_ABOUT THIS EXERCISE_. What you return should match the data word for word, minus the images.

_RECORD EXTRACTS_.
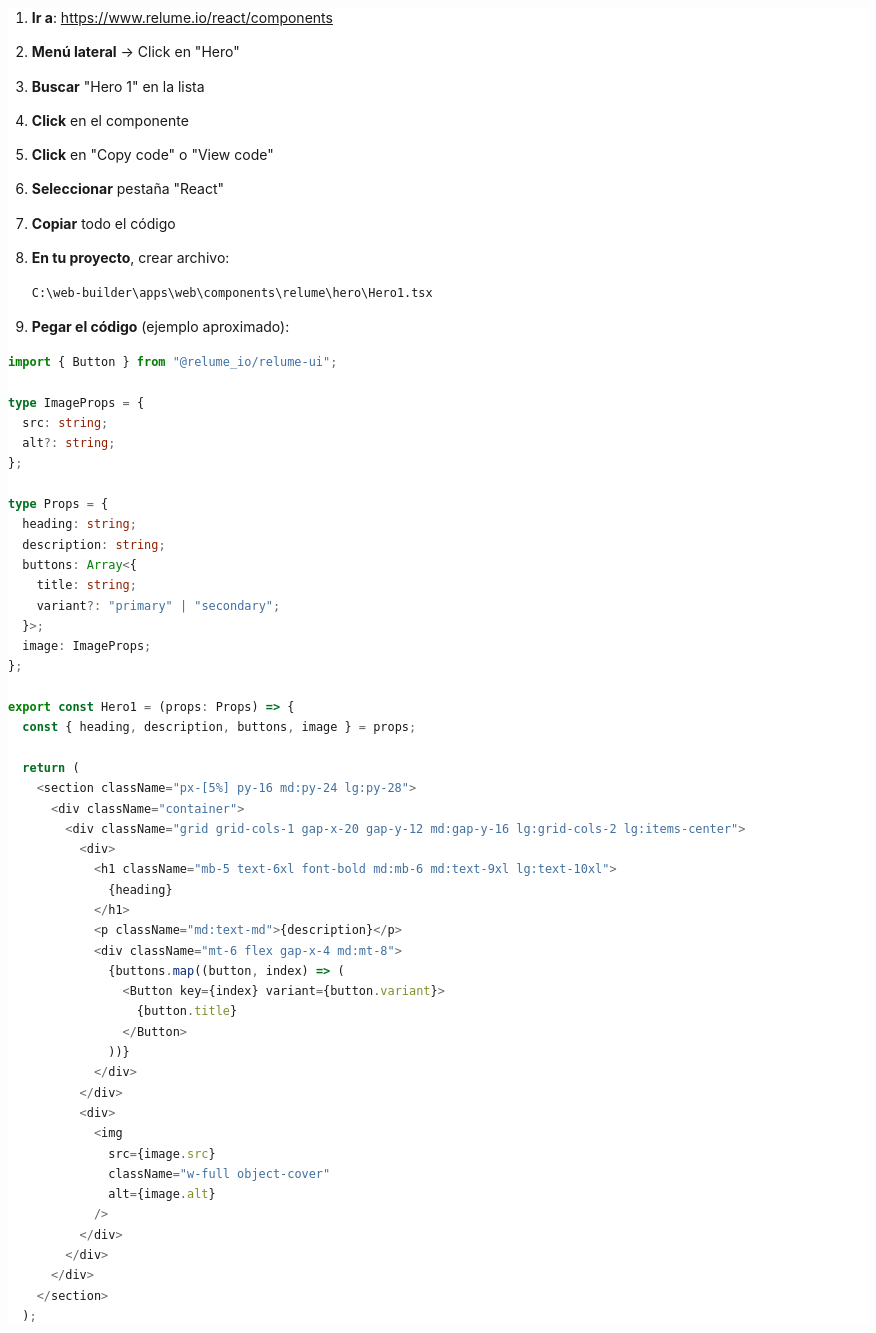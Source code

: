 1. **Ir a**: https://www.relume.io/react/components
2. **Menú lateral** → Click en "Hero"
3. **Buscar** "Hero 1" en la lista
4. **Click** en el componente
5. **Click** en "Copy code" o "View code"
6. **Seleccionar** pestaña "React"
7. **Copiar** todo el código

8. **En tu proyecto**, crear archivo:
   ```
   C:\web-builder\apps\web\components\relume\hero\Hero1.tsx
   ```

9. **Pegar el código** (ejemplo aproximado):

```typescript
import { Button } from "@relume_io/relume-ui";

type ImageProps = {
  src: string;
  alt?: string;
};

type Props = {
  heading: string;
  description: string;
  buttons: Array<{
    title: string;
    variant?: "primary" | "secondary";
  }>;
  image: ImageProps;
};

export const Hero1 = (props: Props) => {
  const { heading, description, buttons, image } = props;

  return (
    <section className="px-[5%] py-16 md:py-24 lg:py-28">
      <div className="container">
        <div className="grid grid-cols-1 gap-x-20 gap-y-12 md:gap-y-16 lg:grid-cols-2 lg:items-center">
          <div>
            <h1 className="mb-5 text-6xl font-bold md:mb-6 md:text-9xl lg:text-10xl">
              {heading}
            </h1>
            <p className="md:text-md">{description}</p>
            <div className="mt-6 flex gap-x-4 md:mt-8">
              {buttons.map((button, index) => (
                <Button key={index} variant={button.variant}>
                  {button.title}
                </Button>
              ))}
            </div>
          </div>
          <div>
            <img
              src={image.src}
              className="w-full object-cover"
              alt={image.alt}
            />
          </div>
        </div>
      </div>
    </section>
  );
```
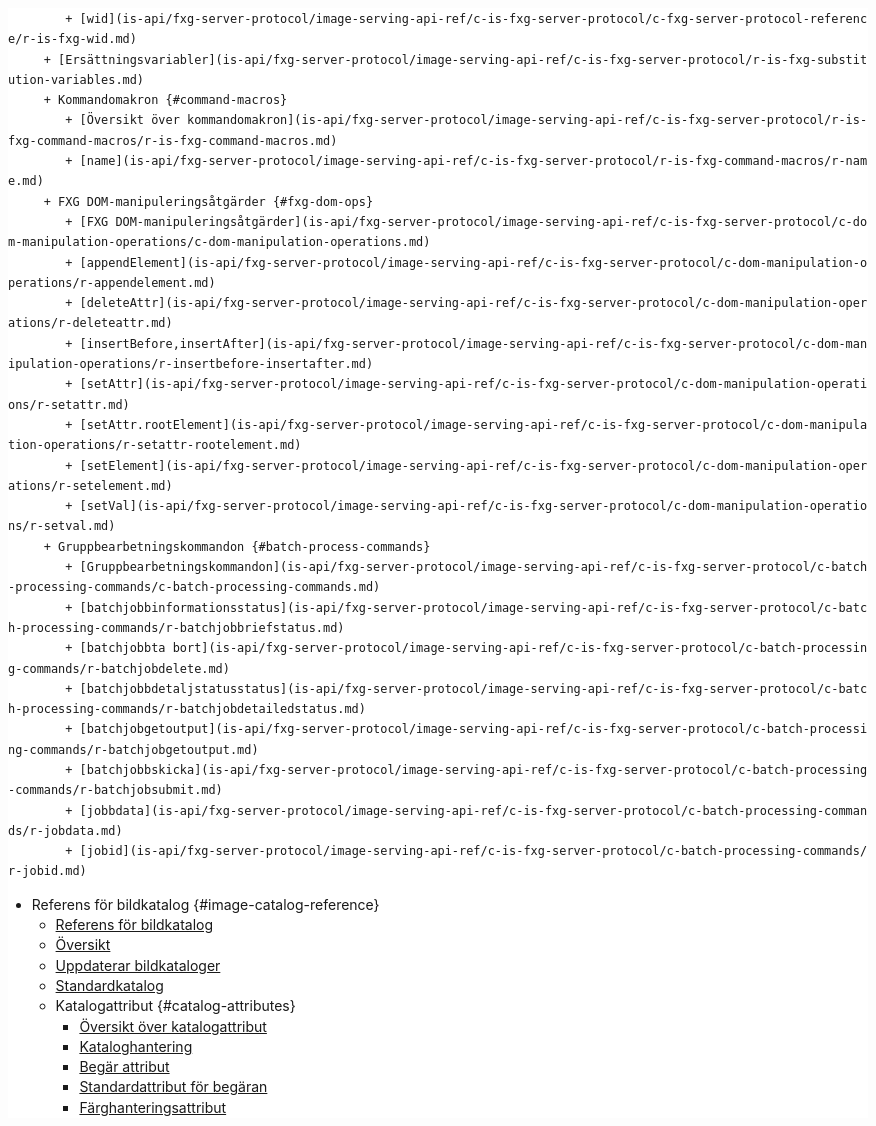             + [wid](is-api/fxg-server-protocol/image-serving-api-ref/c-is-fxg-server-protocol/c-fxg-server-protocol-reference/r-is-fxg-wid.md)
         + [Ersättningsvariabler](is-api/fxg-server-protocol/image-serving-api-ref/c-is-fxg-server-protocol/r-is-fxg-substitution-variables.md)
         + Kommandomakron {#command-macros}
            + [Översikt över kommandomakron](is-api/fxg-server-protocol/image-serving-api-ref/c-is-fxg-server-protocol/r-is-fxg-command-macros/r-is-fxg-command-macros.md)
            + [name](is-api/fxg-server-protocol/image-serving-api-ref/c-is-fxg-server-protocol/r-is-fxg-command-macros/r-name.md)
         + FXG DOM-manipuleringsåtgärder {#fxg-dom-ops}
            + [FXG DOM-manipuleringsåtgärder](is-api/fxg-server-protocol/image-serving-api-ref/c-is-fxg-server-protocol/c-dom-manipulation-operations/c-dom-manipulation-operations.md)
            + [appendElement](is-api/fxg-server-protocol/image-serving-api-ref/c-is-fxg-server-protocol/c-dom-manipulation-operations/r-appendelement.md)
            + [deleteAttr](is-api/fxg-server-protocol/image-serving-api-ref/c-is-fxg-server-protocol/c-dom-manipulation-operations/r-deleteattr.md)
            + [insertBefore,insertAfter](is-api/fxg-server-protocol/image-serving-api-ref/c-is-fxg-server-protocol/c-dom-manipulation-operations/r-insertbefore-insertafter.md)
            + [setAttr](is-api/fxg-server-protocol/image-serving-api-ref/c-is-fxg-server-protocol/c-dom-manipulation-operations/r-setattr.md)
            + [setAttr.rootElement](is-api/fxg-server-protocol/image-serving-api-ref/c-is-fxg-server-protocol/c-dom-manipulation-operations/r-setattr-rootelement.md)
            + [setElement](is-api/fxg-server-protocol/image-serving-api-ref/c-is-fxg-server-protocol/c-dom-manipulation-operations/r-setelement.md)
            + [setVal](is-api/fxg-server-protocol/image-serving-api-ref/c-is-fxg-server-protocol/c-dom-manipulation-operations/r-setval.md)
         + Gruppbearbetningskommandon {#batch-process-commands}
            + [Gruppbearbetningskommandon](is-api/fxg-server-protocol/image-serving-api-ref/c-is-fxg-server-protocol/c-batch-processing-commands/c-batch-processing-commands.md)
            + [batchjobbinformationsstatus](is-api/fxg-server-protocol/image-serving-api-ref/c-is-fxg-server-protocol/c-batch-processing-commands/r-batchjobbriefstatus.md)
            + [batchjobbta bort](is-api/fxg-server-protocol/image-serving-api-ref/c-is-fxg-server-protocol/c-batch-processing-commands/r-batchjobdelete.md)
            + [batchjobbdetaljstatusstatus](is-api/fxg-server-protocol/image-serving-api-ref/c-is-fxg-server-protocol/c-batch-processing-commands/r-batchjobdetailedstatus.md)
            + [batchjobgetoutput](is-api/fxg-server-protocol/image-serving-api-ref/c-is-fxg-server-protocol/c-batch-processing-commands/r-batchjobgetoutput.md)
            + [batchjobbskicka](is-api/fxg-server-protocol/image-serving-api-ref/c-is-fxg-server-protocol/c-batch-processing-commands/r-batchjobsubmit.md)
            + [jobbdata](is-api/fxg-server-protocol/image-serving-api-ref/c-is-fxg-server-protocol/c-batch-processing-commands/r-jobdata.md)
            + [jobid](is-api/fxg-server-protocol/image-serving-api-ref/c-is-fxg-server-protocol/c-batch-processing-commands/r-jobid.md)
   + Referens för bildkatalog {#image-catalog-reference}
      + [Referens för bildkatalog](is-api/image-serving-api-ref/c-image-catalog-reference/c-image-catalog-reference.md)
      + [Översikt](is-api/image-catalog/image-serving-api-ref/c-image-catalog-reference/c-overview/c-overview.md)
      + [Uppdaterar bildkataloger](is-api/image-catalog/image-serving-api-ref/c-image-catalog-reference/c-overview/c-updating-image-catalogs.md)
      + [Standardkatalog](is-api/image-catalog/image-serving-api-ref/c-image-catalog-reference/c-overview/c-default-catalog.md)
      + Katalogattribut {#catalog-attributes}
         + [Översikt över katalogattribut](is-api/image-catalog/image-serving-api-ref/c-image-catalog-reference/c-overview/c-catalog-attributes/c-catalog-attributes.md)
         + [Kataloghantering](is-api/image-catalog/image-serving-api-ref/c-image-catalog-reference/c-overview/c-catalog-attributes/r-catalog-management.md)
         + [Begär attribut](is-api/image-catalog/image-serving-api-ref/c-image-catalog-reference/c-overview/c-catalog-attributes/r-request-attributes.md)
         + [Standardattribut för begäran](is-api/image-catalog/image-serving-api-ref/c-image-catalog-reference/c-overview/c-catalog-attributes/r-default-request-attributes.md)
         + [Färghanteringsattribut](is-api/image-catalog/image-serving-api-ref/c-image-catalog-reference/c-overview/c-catalog-attributes/r-color-management-attributes.md)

_WRITTEN RESPONSE_.
Source code

: 1. **Ir a**: https://www.relume.io/react/components
2. **Menú lateral** → Click en "Hero"
3. **Buscar** "Hero 1" en la lista
4. **Click** en el componente
5. **Click** en "Copy code" o "View code"
6. **Seleccionar** pestaña "React"
7. **Copiar** todo el código

8. **En tu proyecto**, crear archivo:
   ```
   C:\web-builder\apps\web\components\relume\hero\Hero1.tsx
   ```

9. **Pegar el código** (ejemplo aproximado):

```typescript
import { Button } from "@relume_io/relume-ui";

type ImageProps = {
  src: string;
  alt?: string;
};

type Props = {
  heading: string;
  description: string;
  buttons: Array<{
    title: string;
    variant?: "primary" | "secondary";
  }>;
  image: ImageProps;
};

export const Hero1 = (props: Props) => {
  const { heading, description, buttons, image } = props;

  return (
    <section className="px-[5%] py-16 md:py-24 lg:py-28">
      <div className="container">
        <div className="grid grid-cols-1 gap-x-20 gap-y-12 md:gap-y-16 lg:grid-cols-2 lg:items-center">
          <div>
            <h1 className="mb-5 text-6xl font-bold md:mb-6 md:text-9xl lg:text-10xl">
              {heading}
            </h1>
            <p className="md:text-md">{description}</p>
            <div className="mt-6 flex gap-x-4 md:mt-8">
              {buttons.map((button, index) => (
                <Button key={index} variant={button.variant}>
                  {button.title}
                </Button>
              ))}
            </div>
          </div>
          <div>
            <img
              src={image.src}
              className="w-full object-cover"
              alt={image.alt}
            />
          </div>
        </div>
      </div>
    </section>
  );
```
             + [wid](is-api/fxg-server-protocol/image-serving-api-ref/c-is-fxg-server-protocol/c-fxg-server-protocol-reference/r-is-fxg-wid.md)
         + [Ersättningsvariabler](is-api/fxg-server-protocol/image-serving-api-ref/c-is-fxg-server-protocol/r-is-fxg-substitution-variables.md)
         + Kommandomakron {#command-macros}
            + [Översikt över kommandomakron](is-api/fxg-server-protocol/image-serving-api-ref/c-is-fxg-server-protocol/r-is-fxg-command-macros/r-is-fxg-command-macros.md)
            + [name](is-api/fxg-server-protocol/image-serving-api-ref/c-is-fxg-server-protocol/r-is-fxg-command-macros/r-name.md)
         + FXG DOM-manipuleringsåtgärder {#fxg-dom-ops}
            + [FXG DOM-manipuleringsåtgärder](is-api/fxg-server-protocol/image-serving-api-ref/c-is-fxg-server-protocol/c-dom-manipulation-operations/c-dom-manipulation-operations.md)
            + [appendElement](is-api/fxg-server-protocol/image-serving-api-ref/c-is-fxg-server-protocol/c-dom-manipulation-operations/r-appendelement.md)
            + [deleteAttr](is-api/fxg-server-protocol/image-serving-api-ref/c-is-fxg-server-protocol/c-dom-manipulation-operations/r-deleteattr.md)
            + [insertBefore,insertAfter](is-api/fxg-server-protocol/image-serving-api-ref/c-is-fxg-server-protocol/c-dom-manipulation-operations/r-insertbefore-insertafter.md)
            + [setAttr](is-api/fxg-server-protocol/image-serving-api-ref/c-is-fxg-server-protocol/c-dom-manipulation-operations/r-setattr.md)
            + [setAttr.rootElement](is-api/fxg-server-protocol/image-serving-api-ref/c-is-fxg-server-protocol/c-dom-manipulation-operations/r-setattr-rootelement.md)
            + [setElement](is-api/fxg-server-protocol/image-serving-api-ref/c-is-fxg-server-protocol/c-dom-manipulation-operations/r-setelement.md)
            + [setVal](is-api/fxg-server-protocol/image-serving-api-ref/c-is-fxg-server-protocol/c-dom-manipulation-operations/r-setval.md)
         + Gruppbearbetningskommandon {#batch-process-commands}
            + [Gruppbearbetningskommandon](is-api/fxg-server-protocol/image-serving-api-ref/c-is-fxg-server-protocol/c-batch-processing-commands/c-batch-processing-commands.md)
            + [batchjobbinformationsstatus](is-api/fxg-server-protocol/image-serving-api-ref/c-is-fxg-server-protocol/c-batch-processing-commands/r-batchjobbriefstatus.md)
            + [batchjobbta bort](is-api/fxg-server-protocol/image-serving-api-ref/c-is-fxg-server-protocol/c-batch-processing-commands/r-batchjobdelete.md)
            + [batchjobbdetaljstatusstatus](is-api/fxg-server-protocol/image-serving-api-ref/c-is-fxg-server-protocol/c-batch-processing-commands/r-batchjobdetailedstatus.md)
            + [batchjobgetoutput](is-api/fxg-server-protocol/image-serving-api-ref/c-is-fxg-server-protocol/c-batch-processing-commands/r-batchjobgetoutput.md)
            + [batchjobbskicka](is-api/fxg-server-protocol/image-serving-api-ref/c-is-fxg-server-protocol/c-batch-processing-commands/r-batchjobsubmit.md)
            + [jobbdata](is-api/fxg-server-protocol/image-serving-api-ref/c-is-fxg-server-protocol/c-batch-processing-commands/r-jobdata.md)
            + [jobid](is-api/fxg-server-protocol/image-serving-api-ref/c-is-fxg-server-protocol/c-batch-processing-commands/r-jobid.md)
   + Referens för bildkatalog {#image-catalog-reference}
      + [Referens för bildkatalog](is-api/image-serving-api-ref/c-image-catalog-reference/c-image-catalog-reference.md)
      + [Översikt](is-api/image-catalog/image-serving-api-ref/c-image-catalog-reference/c-overview/c-overview.md)
      + [Uppdaterar bildkataloger](is-api/image-catalog/image-serving-api-ref/c-image-catalog-reference/c-overview/c-updating-image-catalogs.md)
      + [Standardkatalog](is-api/image-catalog/image-serving-api-ref/c-image-catalog-reference/c-overview/c-default-catalog.md)
      + Katalogattribut {#catalog-attributes}
         + [Översikt över katalogattribut](is-api/image-catalog/image-serving-api-ref/c-image-catalog-reference/c-overview/c-catalog-attributes/c-catalog-attributes.md)
         + [Kataloghantering](is-api/image-catalog/image-serving-api-ref/c-image-catalog-reference/c-overview/c-catalog-attributes/r-catalog-management.md)
         + [Begär attribut](is-api/image-catalog/image-serving-api-ref/c-image-catalog-reference/c-overview/c-catalog-attributes/r-request-attributes.md)
         + [Standardattribut för begäran](is-api/image-catalog/image-serving-api-ref/c-image-catalog-reference/c-overview/c-catalog-attributes/r-default-request-attributes.md)
         + [Färghanteringsattribut](is-api/image-catalog/image-serving-api-ref/c-image-catalog-reference/c-overview/c-catalog-attributes/r-color-management-attributes.md)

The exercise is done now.